#### Data extracts
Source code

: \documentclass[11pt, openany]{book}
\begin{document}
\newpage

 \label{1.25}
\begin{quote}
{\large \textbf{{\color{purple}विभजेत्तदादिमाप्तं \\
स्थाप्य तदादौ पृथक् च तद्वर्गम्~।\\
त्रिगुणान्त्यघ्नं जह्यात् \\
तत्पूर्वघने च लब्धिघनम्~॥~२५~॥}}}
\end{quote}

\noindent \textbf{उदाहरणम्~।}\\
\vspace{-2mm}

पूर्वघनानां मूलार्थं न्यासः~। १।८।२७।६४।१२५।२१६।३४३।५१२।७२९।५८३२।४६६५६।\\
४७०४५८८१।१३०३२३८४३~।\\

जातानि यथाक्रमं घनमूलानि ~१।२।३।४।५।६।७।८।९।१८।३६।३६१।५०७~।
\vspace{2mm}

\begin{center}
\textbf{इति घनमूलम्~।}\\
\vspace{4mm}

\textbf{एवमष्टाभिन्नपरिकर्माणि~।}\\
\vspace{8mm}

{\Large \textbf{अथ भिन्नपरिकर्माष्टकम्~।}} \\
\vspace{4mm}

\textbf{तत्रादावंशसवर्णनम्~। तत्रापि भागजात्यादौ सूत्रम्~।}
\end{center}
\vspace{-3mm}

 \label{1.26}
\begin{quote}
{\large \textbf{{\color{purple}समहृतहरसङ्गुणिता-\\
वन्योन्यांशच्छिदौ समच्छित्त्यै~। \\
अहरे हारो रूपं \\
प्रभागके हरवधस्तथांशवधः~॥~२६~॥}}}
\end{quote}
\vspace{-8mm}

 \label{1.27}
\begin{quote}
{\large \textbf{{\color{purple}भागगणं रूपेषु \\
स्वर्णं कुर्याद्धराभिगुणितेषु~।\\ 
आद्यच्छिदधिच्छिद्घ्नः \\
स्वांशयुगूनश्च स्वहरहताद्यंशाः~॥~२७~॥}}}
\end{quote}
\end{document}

#### Assigned task
The listing is to be retyped in full, exactly as shown.

#### Response area
Source code

: \documentclass[11pt, openany]{book}
\begin{document}
\newpage

 \label{1.25}
\begin{quote}
{\large \textbf{{\color{purple}विभजेत्तदादिमाप्तं \\
स्थाप्य तदादौ पृथक् च तद्वर्गम्~।\\
त्रिगुणान्त्यघ्नं जह्यात् \\
तत्पूर्वघने च लब्धिघनम्~॥~२५~॥}}}
\end{quote}

\noindent \textbf{उदाहरणम्~।}\\
\vspace{-2mm}

पूर्वघनानां मूलार्थं न्यासः~। १।८।२७।६४।१२५।२१६।३४३।५१२।७२९।५८३२।४६६५६।\\
४७०४५८८१।१३०३२३८४३~।\\

जातानि यथाक्रमं घनमूलानि ~१।२।३।४।५।६।७।८।९।१८।३६।३६१।५०७~।
\vspace{2mm}

\begin{center}
\textbf{इति घनमूलम्~।}\\
\vspace{4mm}

\textbf{एवमष्टाभिन्नपरिकर्माणि~।}\\
\vspace{8mm}

{\Large \textbf{अथ भिन्नपरिकर्माष्टकम्~।}} \\
\vspace{4mm}

\textbf{तत्रादावंशसवर्णनम्~। तत्रापि भागजात्यादौ सूत्रम्~।}
\end{center}
\vspace{-3mm}

 \label{1.26}
\begin{quote}
{\large \textbf{{\color{purple}समहृतहरसङ्गुणिता-\\
वन्योन्यांशच्छिदौ समच्छित्त्यै~। \\
अहरे हारो रूपं \\
प्रभागके हरवधस्तथांशवधः~॥~२६~॥}}}
\end{quote}
\vspace{-8mm}

 \label{1.27}
\begin{quote}
{\large \textbf{{\color{purple}भागगणं रूपेषु \\
स्वर्णं कुर्याद्धराभिगुणितेषु~।\\ 
आद्यच्छिदधिच्छिद्घ्नः \\
स्वांशयुगूनश्च स्वहरहताद्यंशाः~॥~२७~॥}}}
\end{quote}
\end{document}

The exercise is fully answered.